Vice President Marketing Xpeng Indonesia, Hari Arifianto, mengungkapkan pendekatan ini menjadi tulang punggung strategi pemasaran merek asal China tersebut di Tanah Air. Ia menyampaikannya di Jakarta pada 28 Juni 2025. “Produk premium lebih cocok disandingkan dengan lifestyle. Yang paling penting adalah menemukan produk yang sesuai dengan gaya hidup konsumennya,” kata Hari.
Strategi itu diwujudkan bukan melalui pameran otomotif konvensional, melainkan lewat serangkaian aktivitas yang melibatkan pelanggan, komunitas, dan media sekaligus dalam satu ekosistem. Xpeng menggandeng Erajaya Active Lifestyle untuk menghadirkan kegiatan yang dekat dengan minat konsumen, mulai dari ajang lari, dunia teknologi, hingga gaya hidup digital.
Baca Juga:
“Ini bukan hanya menunjukkan produk baru, tetapi sebuah perayaan yang melibatkan pelanggan, calon pelanggan, dan media,” ujar Hari.
Sambil membangun citra merek, Xpeng juga memperluas jaringan diler berformat 3S, yakni penjualan, servis, dan suku cadang. Perluasan ini disebut krusial mengingat Xpeng masih tergolong merek baru di Indonesia dan kepercayaan konsumen belum sepenuhnya terbangun. Setiap gerai baru wajib disertai kesiapan layanan purnajual, termasuk bengkel resmi dan call center untuk kondisi darurat.
“Kami tidak boleh hanya menambah jaringan penjualan, tetapi juga harus memastikan layanan purnajual ikut berkembang karena itu yang menjamin kenyamanan pelanggan,” tegasnya.
Hari turut menyinggung karakteristik kendaraan listrik yang interval perawatannya jauh lebih panjang dibanding mobil bermesin konvensional. Jeda servis yang lebih jarang ini berpotensi merenggangkan hubungan antara merek dan pelanggan, sehingga Xpeng merancang berbagai program keterlibatan pelanggan agar koneksi itu tetap terjaga di antara jadwal perawatan.

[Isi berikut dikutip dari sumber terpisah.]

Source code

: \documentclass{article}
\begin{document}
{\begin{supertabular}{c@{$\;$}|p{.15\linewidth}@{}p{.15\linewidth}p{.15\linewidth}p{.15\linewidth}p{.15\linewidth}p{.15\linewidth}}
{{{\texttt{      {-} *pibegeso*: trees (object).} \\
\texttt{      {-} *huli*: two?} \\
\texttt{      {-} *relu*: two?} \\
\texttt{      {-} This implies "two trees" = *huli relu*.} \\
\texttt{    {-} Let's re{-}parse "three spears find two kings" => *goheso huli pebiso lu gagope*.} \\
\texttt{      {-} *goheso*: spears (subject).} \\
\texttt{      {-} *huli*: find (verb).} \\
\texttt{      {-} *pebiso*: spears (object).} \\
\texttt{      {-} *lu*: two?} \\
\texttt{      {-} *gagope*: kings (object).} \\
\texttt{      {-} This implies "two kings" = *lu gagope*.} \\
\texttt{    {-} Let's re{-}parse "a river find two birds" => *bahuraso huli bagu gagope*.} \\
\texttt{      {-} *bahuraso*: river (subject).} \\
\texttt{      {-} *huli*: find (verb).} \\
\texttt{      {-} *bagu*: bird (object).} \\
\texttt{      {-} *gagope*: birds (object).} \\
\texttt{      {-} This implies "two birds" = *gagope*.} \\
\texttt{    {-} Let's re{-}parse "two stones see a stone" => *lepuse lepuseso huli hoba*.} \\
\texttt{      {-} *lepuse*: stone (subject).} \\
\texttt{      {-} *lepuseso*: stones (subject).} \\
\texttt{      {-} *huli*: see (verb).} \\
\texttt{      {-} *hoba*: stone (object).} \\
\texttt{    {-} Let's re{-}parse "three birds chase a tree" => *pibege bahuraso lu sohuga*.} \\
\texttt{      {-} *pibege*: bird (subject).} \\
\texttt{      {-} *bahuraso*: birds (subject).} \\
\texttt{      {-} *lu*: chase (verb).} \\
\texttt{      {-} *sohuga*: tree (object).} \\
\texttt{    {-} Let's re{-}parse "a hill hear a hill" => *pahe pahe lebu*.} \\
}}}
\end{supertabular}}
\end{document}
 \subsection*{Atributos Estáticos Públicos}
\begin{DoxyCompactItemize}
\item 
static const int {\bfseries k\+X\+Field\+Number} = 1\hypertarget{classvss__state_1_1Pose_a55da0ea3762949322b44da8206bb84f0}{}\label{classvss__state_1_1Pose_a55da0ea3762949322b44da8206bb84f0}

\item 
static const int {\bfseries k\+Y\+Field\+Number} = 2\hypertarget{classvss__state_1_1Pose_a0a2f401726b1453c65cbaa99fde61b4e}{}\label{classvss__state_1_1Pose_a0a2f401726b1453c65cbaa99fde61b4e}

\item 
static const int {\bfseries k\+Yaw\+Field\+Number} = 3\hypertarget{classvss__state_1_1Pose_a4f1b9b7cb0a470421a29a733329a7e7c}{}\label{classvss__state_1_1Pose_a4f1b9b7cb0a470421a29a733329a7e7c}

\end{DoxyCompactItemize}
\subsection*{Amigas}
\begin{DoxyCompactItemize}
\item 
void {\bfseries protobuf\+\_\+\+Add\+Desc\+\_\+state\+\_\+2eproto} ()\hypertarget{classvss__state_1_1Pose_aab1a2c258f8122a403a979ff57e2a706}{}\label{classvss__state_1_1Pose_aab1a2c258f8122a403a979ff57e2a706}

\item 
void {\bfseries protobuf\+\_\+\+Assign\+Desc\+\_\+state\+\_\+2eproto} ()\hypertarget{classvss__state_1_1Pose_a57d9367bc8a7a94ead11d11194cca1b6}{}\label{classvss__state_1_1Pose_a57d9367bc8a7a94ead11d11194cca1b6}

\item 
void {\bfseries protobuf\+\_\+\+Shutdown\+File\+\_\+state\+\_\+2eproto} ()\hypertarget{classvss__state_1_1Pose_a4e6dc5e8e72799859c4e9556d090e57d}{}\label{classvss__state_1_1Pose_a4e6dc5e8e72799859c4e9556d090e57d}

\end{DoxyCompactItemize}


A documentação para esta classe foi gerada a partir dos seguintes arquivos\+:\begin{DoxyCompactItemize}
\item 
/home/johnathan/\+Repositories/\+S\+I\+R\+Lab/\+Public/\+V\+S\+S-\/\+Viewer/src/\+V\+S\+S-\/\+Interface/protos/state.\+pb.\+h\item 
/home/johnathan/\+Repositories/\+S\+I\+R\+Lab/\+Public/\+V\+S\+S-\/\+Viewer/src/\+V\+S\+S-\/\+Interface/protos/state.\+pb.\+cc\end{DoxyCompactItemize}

Dari sisi produk, Xpeng mengandalkan keunggulan teknologi sebagai pembeda dari kompetitor, mencakup pengembangan kecerdasan buatan (AI), robotika, mobil terbang, hingga kemampuan merancang chip secara mandiri. “Pendekatan yang menggabungkan teknologi dan gaya hidup diharapkan dapat memperkuat posisi Xpeng di segmen kendaraan listrik premium yang persaingannya semakin ketat di Indonesia,” kata Hari.